What you should do - Exactly how many lines in this listing contain "indicate"? Only the number is needed.

(Beginning of Source material)

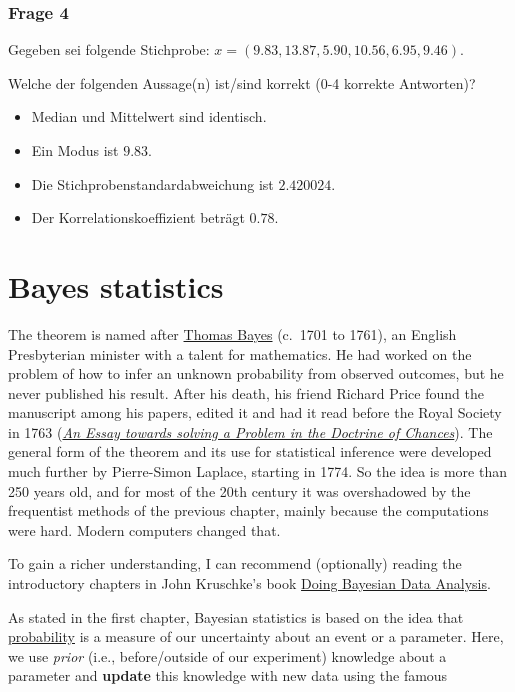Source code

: \documentclass[
]{book}
\providecommand{\tightlist}{%
  \setlength{\itemsep}{0pt}\setlength{\parskip}{0pt}}
\begin{document}
\subsection{Frage 4}\label{frage-4}

Gegeben sei folgende Stichprobe: \(x = (9.83, 13.87, 5.90, 10.56,  6.95, 9.46)\).

Welche der folgenden Aussage(n) ist/sind korrekt (0-4 korrekte Antworten)?

\begin{itemize}
\tightlist
\item
  Median und Mittelwert sind identisch.
\item
  Ein Modus ist \(9.83\).
\item
  Die Stichprobenstandardabweichung ist \(2.420024\).
\item
  Der Korrelationskoeffizient beträgt \(0.78\).
\end{itemize}

\chapter{Bayes statistics}\label{bayes_statistics}

The theorem is named after \href{https://en.wikipedia.org/wiki/Thomas_Bayes}{Thomas Bayes} (c.~1701 to 1761),
an English Presbyterian minister with a talent for mathematics. He had worked on the problem of how to infer
an unknown probability from observed outcomes, but he never published his result. After his death, his friend
Richard Price found the manuscript among his papers, edited it and had it read before the Royal Society in 1763
(\href{https://en.wikipedia.org/wiki/An_Essay_Towards_Solving_a_Problem_in_the_Doctrine_of_Chances}{\emph{An Essay towards solving a Problem in the Doctrine of Chances}}).
The general form of the theorem and its use for statistical inference were developed much further by
Pierre-Simon Laplace, starting in 1774. So the idea is more than 250 years old, and for most of the 20th century
it was overshadowed by the frequentist methods of the previous chapter, mainly because the computations were hard.
Modern computers changed that.

To gain a richer understanding, I can recommend (optionally) reading the introductory chapters in
John Kruschke's book \href{https://nyu-cdsc.github.io/learningr/assets/kruschke_bayesian_in_R.pdf}{Doing Bayesian Data Analysis}.

As stated in the first chapter, Bayesian statistics is based on the idea that
\href{https://en.wikipedia.org/wiki/Bayesian_probability}{probability} is a measure of our uncertainty about an event or a parameter.
Here, we use \emph{prior} (i.e., before/outside of our experiment) knowledge
about a parameter and \textbf{update} this knowledge with new data using the
famous
\end{document}
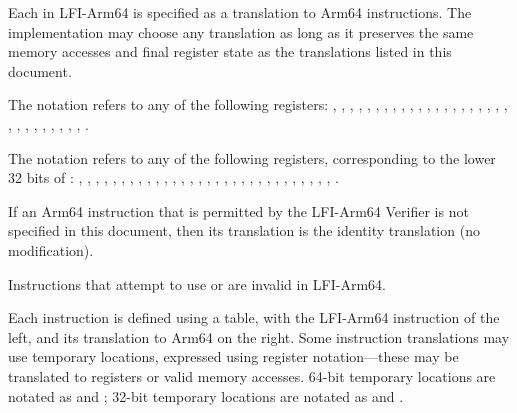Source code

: 
\providecommand{\xbase}{\code{x21}\xspace}
\providecommand{\xaddr}{\code{x18}\xspace}
\providecommand{\xret}{\code{x30}\xspace}
\providecommand{\xsp}{\code{sp}\xspace}



\specitem
Each  in LFI-Arm64 is specified as a translation to Arm64
instructions. The implementation may choose any translation as long as it
preserves the same memory accesses and final register state as the translations
listed in this document.


\specitem
The notation  refers to any of the following registers:
,
,
,
,
,
,
,
,
,
,
,
,
,
,
,
,
,
,
,
,
,
,
,
,
,
,
,
,
,
,
.

\specitem
The notation  refers to any of the following registers, corresponding to the lower 32 bits of :
,
,
,
,
,
,
,
,
,
,
,
,
,
,
,
,
,
,
,
,
,
,
,
,
,
,
,
,
,
,
.


\specitem
If an Arm64 instruction that is permitted by the LFI-Arm64 Verifier is not specified in this document, then its translation is the identity translation (no modification).

\specitem
Instructions that attempt to use \xbase or \xaddr are invalid in LFI-Arm64.

\specitem
Each instruction is defined using a table, with the LFI-Arm64 instruction of the left, and its translation to Arm64 on the right. Some instruction translations may use temporary locations, expressed using register notation---these may be translated to registers or valid memory accesses. 64-bit temporary locations are notated as  and ; 32-bit temporary locations are notated as  and .

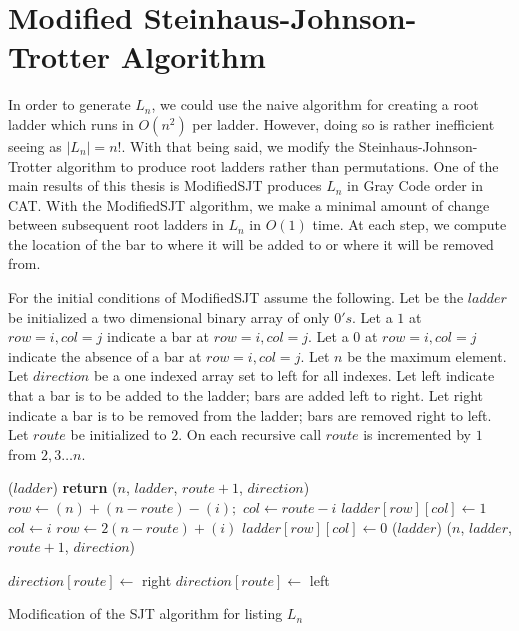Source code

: 

\section{Modified Steinhaus-Johnson-Trotter Algorithm}
In order to generate $L_{n}$, we could use the naive algorithm for creating a root ladder which runs in $O(n^{2})$ per ladder. 
However, doing so is rather inefficient seeing as $|L_{n}|=n!$. With that being said, we modify the Steinhaus-Johnson-Trotter algorithm 
to produce root ladders rather than permutations. 
One of the main results of this thesis is {\sc ModifiedSJT} produces $L_{n}$ in Gray Code order in CAT. With the {\sc ModifiedSJT} algorithm, we make a minimal amount of change between subsequent root ladders in $L_{n}$
 in $O(1)$ time. At each step, we compute the location of the bar to where it will be added to or where it will be removed from. 

For the initial conditions of {\sc ModifiedSJT} assume the following. 
Let be the $ladder$ be initialized a two dimensional binary array of only $0's$.
 Let a $1$ at $row=i,col=j$ 
indicate a bar at  $row=i,col=j$. Let a $0$ at $row=i,col=j$ 
indicate the absence of a bar at  $row=i,col=j$.
Let $n$ be the maximum element. Let $direction$ be a one 
indexed array set to left for all indexes. Let left indicate that a bar is to be added to the ladder; bars 
are added left to right. Let right indicate a bar is to be removed from the ladder; bars 
are removed right to left. Let $route$ be initialized to $2$. On each recursive call 
$route$ is incremented by $1$ from $2,3 \dots n$.
\begin{algorithm}
  \begin{algorithmic}[1]
          ($ladder$)
        \EndIf
        \State \textbf{return}
      \EndIf
          ($n$, $ladder$, $route+1$, $direction$)
        \Else 
            \State $row \gets (n) + (n - route) - (i);$
            \State $col \gets route - i$
            \State $ladder[row][col] \gets 1$
          \Else
            \State $col \gets i$
            \State $row \gets 2(n - route) + (i)$
            \State $ladder[row][col] \gets 0$
          \EndIf
          ($ladder$)
          ($n$, $ladder$, $route+1$, $direction$)
        \EndIf
        
      \EndFor
        \State $direction[route] \gets$ right
      \Else
        \State $direction[route] \gets$ left
      \EndIf
    \EndFunction
  \end{algorithmic}
  \caption{Modification of the {\sc SJT} algorithm for listing $L_{n}$}
  \label{Alg:ModSJT}
\end{algorithm}


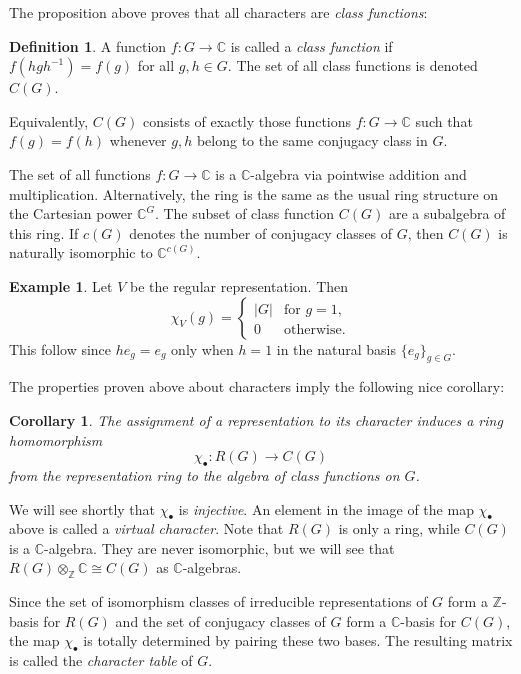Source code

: \documentclass[12pt]{article}
\theoremstyle{plain}
\newtheorem{corollary}[theorem]{Corollary}
\theoremstyle{definition}
\newtheorem{definition}[theorem]{Definition}
\newtheorem{example}[theorem]{Example}
\theoremstyle{remark}
\numberwithin{equation}{section}
\begin{document}
The proposition above proves that all characters are \emph{class
functions}:

\begin{definition}
A function $f : G \to \mathbb{C}$ is called a \emph{class function}
if $f(hgh^{-1})=f(g)$ for all $g,h \in G$.
The set of all class functions is denoted $C(G)$.
\end{definition}

Equivalently, $C(G)$ consists of exactly those functions $f : G \to
\mathbb{C}$ such that $f(g)=f(h)$ whenever $g, h$ belong to the
same conjugacy class in $G$.

The set of all functions $f : G \to \mathbb{C}$ is a
$\mathbb{C}$-algebra via pointwise addition and multiplication.
Alternatively, the ring is the same as the usual ring structure on the
Cartesian power $\mathbb{C}^G$.
The subset of class function $C(G)$ are a subalgebra of this ring.
If $c(G)$ denotes the number of conjugacy classes of $G$,
then $C(G)$ is naturally isomorphic to $\mathbb{C}^{c(G)}$.

\begin{example} \label{eg:regular_rep}
Let $V$ be the regular representation.  Then
\[
\chi_V(g) = \begin{cases}
|G| & \textrm{for $g=1$},\\
0 & \textrm{otherwise}.
\end{cases}
\]
This follow since $he_g=e_g$ only when $h = 1$ in the natural basis $\{e_g\}_{g \in G}$.
\end{example}

The properties proven above about characters imply the following nice
corollary:

\begin{corollary}
The assignment of a representation to its character
induces a ring homomorphism
\[
\chi_{\bullet}: R(G) \to C(G)
\]
from the representation ring to the algebra of class functions on $G$.
\end{corollary}

We will see shortly that $\chi_{\bullet}$ is \emph{injective}.
An element in the image of the map $\chi_{\bullet}$ above is called a \emph{virtual
character}.  Note that $R(G)$ is only a ring, while $C(G)$ is a
$\mathbb{C}$-algebra.  They are never isomorphic, but we will see that
$R(G) \otimes_\mathbb{Z} \mathbb{C} \cong C(G)$ as $\mathbb{C}$-algebras.

Since the set of isomorphism classes of irreducible representations of
$G$ form a $\mathbb{Z}$-basis for $R(G)$
and the set of conjugacy classes of $G$
form a $\mathbb{C}$-basis for $C(G)$,
the map $\chi_{\bullet}$ is totally determined by pairing these two bases.
The resulting matrix is called the \emph{character table} of $G$.
\end{document}

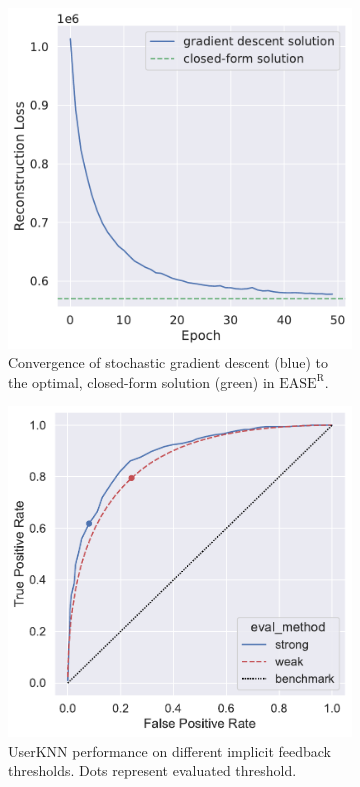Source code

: \documentclass{article}
\newcommand{\easer}{$\text{EASE}^\text{R}$}
\newcommand{\userknn}{UserKNN\xspace}
\begin{document}
\begin{figure}[h]
	\centering
	\begin{subfigure}[b]{0.4\textwidth}
		\centering
		\includegraphics[width=\textwidth]{figures/recon-loss.pdf}
		\caption{Convergence of stochastic gradient descent (blue) to the optimal,
		closed-form solution (green) in \easer.}
		\label{fig:convergence}
	\end{subfigure}
	\hspace{0.1\textwidth}
	\begin{subfigure}[b]{0.4\textwidth}
		\centering
		\includegraphics[width=\textwidth]{figures/user_knn_roc.pdf}
		\caption{\userknn performance on different implicit feedback thresholds. Dots represent evaluated threshold.}
	\end{subfigure}
	\caption{}
	\label{fig:1}
\end{figure}
\end{document}
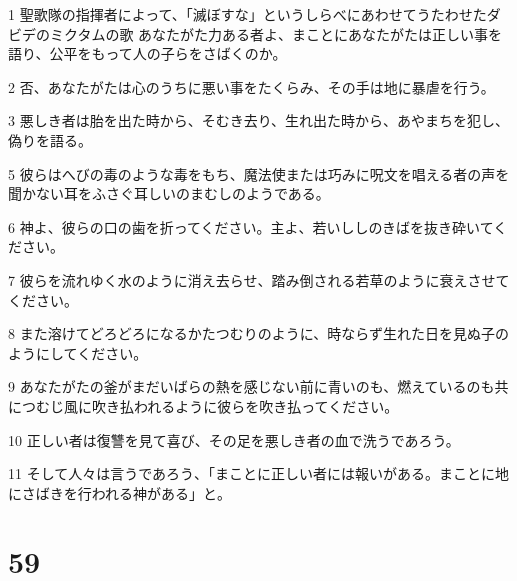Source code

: \par 1 聖歌隊の指揮者によって、「滅ぼすな」というしらべにあわせてうたわせたダビデのミクタムの歌 あなたがた力ある者よ、まことにあなたがたは正しい事を語り、公平をもって人の子らをさばくのか。
\par 2 否、あなたがたは心のうちに悪い事をたくらみ、その手は地に暴虐を行う。
\par 3 悪しき者は胎を出た時から、そむき去り、生れ出た時から、あやまちを犯し、偽りを語る。
\par 5 彼らはへびの毒のような毒をもち、魔法使または巧みに呪文を唱える者の声を聞かない耳をふさぐ耳しいのまむしのようである。
\par 6 神よ、彼らの口の歯を折ってください。主よ、若いししのきばを抜き砕いてください。
\par 7 彼らを流れゆく水のように消え去らせ、踏み倒される若草のように衰えさせてください。
\par 8 また溶けてどろどろになるかたつむりのように、時ならず生れた日を見ぬ子のようにしてください。
\par 9 あなたがたの釜がまだいばらの熱を感じない前に青いのも、燃えているのも共につむじ風に吹き払われるように彼らを吹き払ってください。
\par 10 正しい者は復讐を見て喜び、その足を悪しき者の血で洗うであろう。
\par 11 そして人々は言うであろう、「まことに正しい者には報いがある。まことに地にさばきを行われる神がある」と。

\chapter{59}

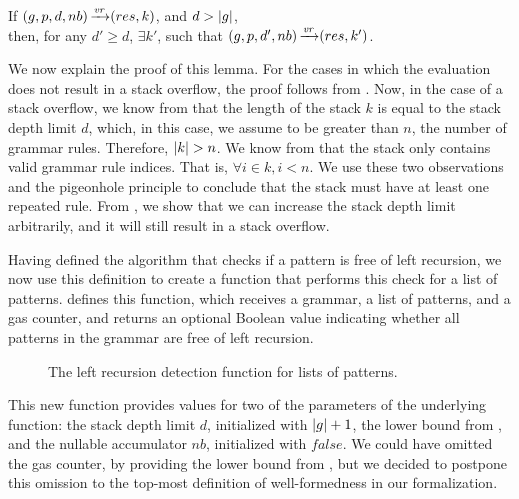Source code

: \begin{lemma}%
    If $(g,p,d,nb) \operatorname{\xrightarrow{\mathit{vr}}} (res,k)$, and $d > |g|$, \\
    then, for any $d' \ge d$,
    $\exists k'$,
    such that $(g,p,d',nb) \operatorname{\xrightarrow{\mathit{vr}}} (res,k')$.
    \label{lemma:stack-depth-convergence}
\end{lemma}

We now explain the proof of this lemma.
For the cases in which the evaluation
does not result in a stack overflow,
the proof follows from .
Now, in the case of a stack overflow,
we know from 
that the length of the stack $k$ is equal to the stack depth limit $d$,
which, in this case, we assume to be greater than $n$, the number of grammar rules.
Therefore, $|k| > n$.
We know from 
that the stack only contains valid grammar rule indices.
That is, $\forall i \in k, i < n$.
We use these two observations and the pigeonhole principle to conclude
that the stack must have at least one repeated rule.
From ,
we show that we can increase the stack depth limit arbitrarily,
and it will still result in a stack overflow.

Having defined the algorithm
that checks if a pattern is free of left recursion,
we now use this definition to create a function
that performs this check for a list of patterns.
 defines this function,
which receives a grammar, a list of patterns,
and a gas counter,
and returns an optional Boolean value
indicating whether all patterns in the grammar
are free of left recursion.

\begin{figure}
    \centering
    
    \caption{The left recursion detection function for lists of patterns.}
    \label{fig:lverifyrule-function}
\end{figure}

This new function provides values
for two of the parameters of the underlying function:
the stack depth limit $d$, initialized with $|g|+1$,
the lower bound from ,
and the nullable accumulator $nb$, initialized with $false$.
We could have omitted the gas counter,
by providing the lower bound from ,
but we decided to postpone
this omission to the top-most definition
of well-formedness in our formalization.

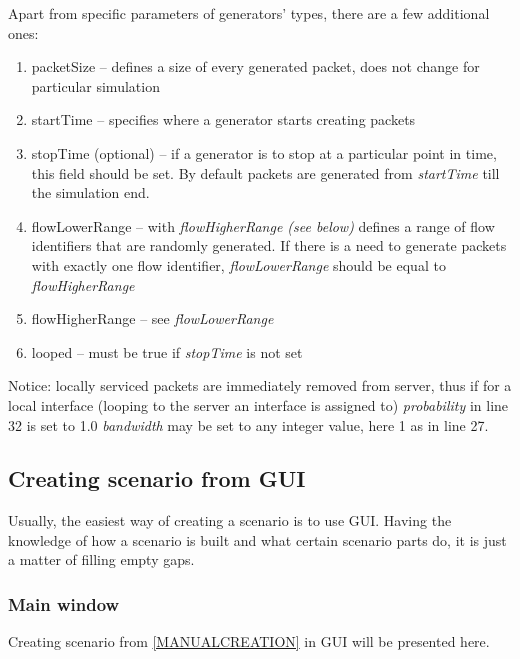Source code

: \documentclass[a4paper,12pt]{article}
\begin{document}
    Apart from specific parameters of generators' types, there are a few
    additional ones:
    
    \begin{enumerate}
      \item packetSize -- defines a size of every generated packet, does not
      change for particular simulation
      \item startTime -- specifies where a generator starts creating packets
      \item stopTime (optional) -- if a generator is to stop at a particular
      point in time, this field should be set. By default packets are generated
      from \emph{startTime} till the simulation end.
      \item flowLowerRange -- with \emph{flowHigherRange (see below)} defines a
      range of flow identifiers that are randomly generated. If there is a need
      to generate packets with exactly one flow identifier,
      \emph{flowLowerRange} should be equal to \emph{flowHigherRange}
      \item flowHigherRange -- see \emph{flowLowerRange}
      \item looped -- must be true if \emph{stopTime} is not set 
    \end{enumerate}
    Notice: locally serviced packets are immediately removed from server, thus
    if for a local interface (looping to the server an interface is assigned to)
    \emph{probability} in line 32 is set to 1.0 \emph{bandwidth} may be set to
    any integer value, here 1 as in line 27.
    
	\subsection{Creating scenario from GUI}
	Usually, the easiest way of creating a scenario is to use GUI. Having the
	knowledge of how a scenario is built and what certain scenario parts do, it
	is just a matter of filling empty gaps.
	
	\subsubsection{Main window}
		Creating scenario from \ref{MANUALCREATION} in GUI will be presented here.
		
\end{document}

(End of Source material)

Response below - 4